La politica fiscale di Monti "dettata" da Bankitalia: tra brani del discorso del premier identici a quelli delle audizioni dei funzionari

Province, patrimoniale, Ici: ecco i passaggi "copiati"
Sono tre la audizioni dei rappresentanti di Bankitalia in Parlamento che hanno "ispirato" il programma fiscale di Mario Monti. Un parallelismo talmente sorprendente da far titolare Libero in edicola oggi, sabato 19 novembre: "Il programma di Monti l'ha scritto Draghi". Ecco cinque passaggi cruciali:

Sulle province: "Per quanto riguarda la riattribuzione delle funzioni delle province alle Regioni e ai Comuni, si potrebbero considerare anche interventi attuati attraverso leggi ordinarie" (discorso al Senato di Mario Monti, pag. 7; audizione del capo Ricerca e Relazioni internazionali Daniele Franco alla Camera e al Senato, 27 ottobre, pagina 13).

Sulla patrimoniale: "I proventi derivanti dalla riduzione delle aree di evasione vanno utilizzati per ridurre le aliquote legali... La composizione del prelievo fiscale può essere modificata in modo da renderla più favorevole alla crescita. Una rimodulazione del prelievo che preveda una riduzione del peso delle imposte e dei contributi che gravano sul lavoro e sull'attività produttiva, finanziata da un aumento del prelievo sui consumi e sulla proprietà, potrebbe sostenere la crescita dei prossimi anni senza incidere sul bilancio pubblico" (discorso al Senato di Mario Monti, pag. 9; audizione di Daniele Franco, pagina 15).

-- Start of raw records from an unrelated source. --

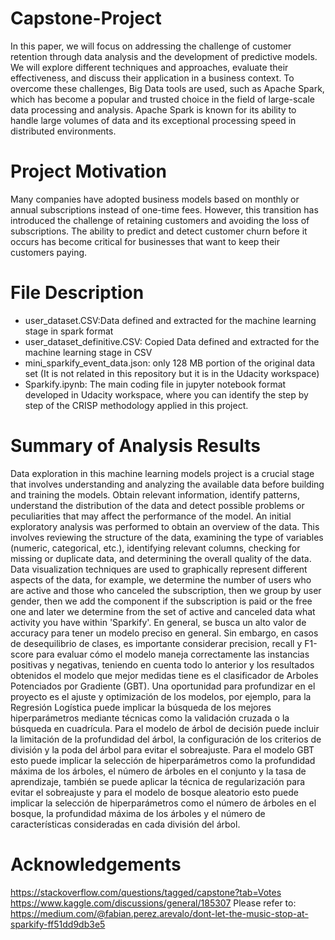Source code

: # Capstone-Project
In this paper, we will focus on addressing the challenge of customer retention through data analysis and the development of predictive models. We will explore different techniques and approaches, evaluate their effectiveness, and discuss their application in a business context. To overcome these challenges, Big Data tools are used, such as Apache Spark, which has become a popular and trusted choice in the field of large-scale data processing and analysis. Apache Spark is known for its ability to handle large volumes of data and its exceptional processing speed in distributed environments.

# Project Motivation
Many companies have adopted business models based on monthly or annual subscriptions instead of one-time fees. However, this transition has introduced the challenge of retaining customers and avoiding the loss of subscriptions. The ability to predict and detect customer churn before it occurs has become critical for businesses that want to keep their customers paying.

# File Description
- user_dataset.CSV:Data defined and extracted for the machine learning stage in spark format
- user_dataset_definitive.CSV: Copied Data defined and extracted for the machine learning stage in CSV
- mini_sparkify_event_data.json: only 128 MB portion of the original data set (It is not related in this repository but it is in the Udacity workspace)
- Sparkify.ipynb: The main coding file in jupyter notebook format developed in Udacity workspace, where you can identify the step by step of the CRISP methodology applied in this project.
  
# Summary of Analysis Results
Data exploration in this machine learning models project is a crucial stage that involves understanding and analyzing the available data before building and training the models. Obtain relevant information, identify patterns, understand the distribution of the data and detect possible problems or peculiarities that may affect the performance of the model.
An initial exploratory analysis was performed to obtain an overview of the data. This involves reviewing the structure of the data, examining the type of variables (numeric, categorical, etc.), identifying relevant columns, checking for missing or duplicate data, and determining the overall quality of the data.
Data visualization techniques are used to graphically represent different aspects of the data, for example, we determine the number of users who are active and those who canceled the subscription, then we group by user gender, then we add the component if the subscription is paid or the free one and later we determine from the set of active and canceled data what activity you have within 'Sparkify'.
En general, se busca un alto valor de accuracy para tener un modelo preciso en general. Sin embargo, en casos de desequilibrio de clases, es importante considerar precision, recall y F1-score para evaluar cómo el modelo maneja correctamente las instancias positivas y negativas, teniendo en cuenta todo lo anterior y los resultados obtenidos el modelo que mejor medidas tiene es el clasificador de Arboles Potenciados por Gradiente (GBT). 
Una oportunidad para profundizar en el proyecto es el ajuste y optimización de los modelos, por ejemplo, para la Regresión Logística puede implicar la búsqueda de los mejores hiperparámetros mediante técnicas como la validación cruzada o la búsqueda en cuadrícula. Para el modelo de árbol de decisión puede incluir la limitación de la profundidad del árbol, la configuración de los criterios de división y la poda del árbol para evitar el sobreajuste. Para el modelo GBT esto puede implicar la selección de hiperparámetros como la profundidad máxima de los árboles, el número de árboles en el conjunto y la tasa de aprendizaje, también se puede aplicar la técnica de regularización para evitar el sobreajuste y para el modelo de bosque aleatorio esto puede implicar la selección de hiperparámetros como el número de árboles en el bosque, la profundidad máxima de los árboles y el número de características consideradas en cada división del árbol.

# Acknowledgements
https://stackoverflow.com/questions/tagged/capstone?tab=Votes
https://www.kaggle.com/discussions/general/185307
Please refer to: https://medium.com/@fabian.perez.arevalo/dont-let-the-music-stop-at-sparkify-ff51dd9db3e5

Sull'Ici: "L'esenzione dall'Ici delle abitazioni principali costituisce, nel confronto internazionale, un'anomalia del nostro ordinamento tributario". (discorso al Senato di Mario Monti, pagina 8; audizione del Responsabile per le questioni tributarie Vieri Ceriani, 13 ottobre, pagina 27).

Sulla pressione fiscale: "La pressione fiscale in Italia è elevata, nel confronto sia storico sia internazionale" (discorso al Senato di Mario Monti, pagina 8; audizione di Vieri Ceriani, pagina 1)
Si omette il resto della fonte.